▶ [What the exercise asks]
Using the listing below, extract each line that has the word "Hector" in it.

■ ■ ■ ■ ■ ■ ■

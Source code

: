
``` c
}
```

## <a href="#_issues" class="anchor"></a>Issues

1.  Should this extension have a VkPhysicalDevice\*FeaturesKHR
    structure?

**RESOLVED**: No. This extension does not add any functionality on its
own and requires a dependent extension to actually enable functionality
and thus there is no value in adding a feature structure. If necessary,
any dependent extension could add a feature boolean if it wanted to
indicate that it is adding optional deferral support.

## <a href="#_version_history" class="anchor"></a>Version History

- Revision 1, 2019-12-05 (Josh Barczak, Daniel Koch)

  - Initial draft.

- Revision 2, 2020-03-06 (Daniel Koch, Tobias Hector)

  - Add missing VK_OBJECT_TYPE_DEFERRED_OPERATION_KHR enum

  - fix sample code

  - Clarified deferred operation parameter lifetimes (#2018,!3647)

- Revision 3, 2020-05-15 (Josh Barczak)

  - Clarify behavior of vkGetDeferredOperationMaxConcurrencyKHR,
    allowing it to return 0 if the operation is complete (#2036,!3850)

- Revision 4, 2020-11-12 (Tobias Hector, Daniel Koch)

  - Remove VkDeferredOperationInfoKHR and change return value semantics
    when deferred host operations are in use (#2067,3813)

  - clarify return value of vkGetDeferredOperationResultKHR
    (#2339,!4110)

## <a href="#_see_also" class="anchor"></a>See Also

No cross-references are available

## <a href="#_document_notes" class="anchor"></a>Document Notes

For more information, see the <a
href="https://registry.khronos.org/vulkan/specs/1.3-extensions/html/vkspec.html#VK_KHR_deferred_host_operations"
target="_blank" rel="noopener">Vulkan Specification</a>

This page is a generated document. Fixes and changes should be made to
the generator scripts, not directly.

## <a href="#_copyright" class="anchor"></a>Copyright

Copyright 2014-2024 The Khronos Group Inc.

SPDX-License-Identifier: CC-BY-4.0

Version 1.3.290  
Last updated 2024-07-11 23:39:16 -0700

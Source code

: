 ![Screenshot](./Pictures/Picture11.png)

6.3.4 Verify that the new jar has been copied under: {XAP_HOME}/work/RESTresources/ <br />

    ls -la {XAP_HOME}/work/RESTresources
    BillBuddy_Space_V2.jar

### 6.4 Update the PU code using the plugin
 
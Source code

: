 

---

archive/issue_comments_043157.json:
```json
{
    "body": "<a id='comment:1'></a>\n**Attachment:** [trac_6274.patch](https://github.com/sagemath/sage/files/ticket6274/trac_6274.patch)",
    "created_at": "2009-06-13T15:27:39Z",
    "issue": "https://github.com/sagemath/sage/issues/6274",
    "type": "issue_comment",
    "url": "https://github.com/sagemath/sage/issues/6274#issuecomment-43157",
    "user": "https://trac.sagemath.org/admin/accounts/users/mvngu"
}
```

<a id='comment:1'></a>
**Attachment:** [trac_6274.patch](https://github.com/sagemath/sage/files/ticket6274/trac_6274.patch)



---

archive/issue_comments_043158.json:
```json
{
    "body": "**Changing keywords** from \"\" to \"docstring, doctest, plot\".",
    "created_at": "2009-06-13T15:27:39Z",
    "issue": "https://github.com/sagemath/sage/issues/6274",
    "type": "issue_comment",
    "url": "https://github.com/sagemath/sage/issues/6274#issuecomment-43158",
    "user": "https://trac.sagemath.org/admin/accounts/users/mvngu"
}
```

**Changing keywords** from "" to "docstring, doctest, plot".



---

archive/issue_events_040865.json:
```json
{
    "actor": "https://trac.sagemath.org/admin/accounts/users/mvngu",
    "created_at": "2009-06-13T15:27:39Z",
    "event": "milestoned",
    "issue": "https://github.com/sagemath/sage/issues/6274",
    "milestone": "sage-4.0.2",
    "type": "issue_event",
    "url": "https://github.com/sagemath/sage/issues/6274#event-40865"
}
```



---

■ ■ ■ ■ ■ ■ ■

▶ [Solution to this exercise]
- Revision 2, 2020-03-06 (Daniel Koch, Tobias Hector)
- Revision 4, 2020-11-12 (Tobias Hector, Daniel Koch)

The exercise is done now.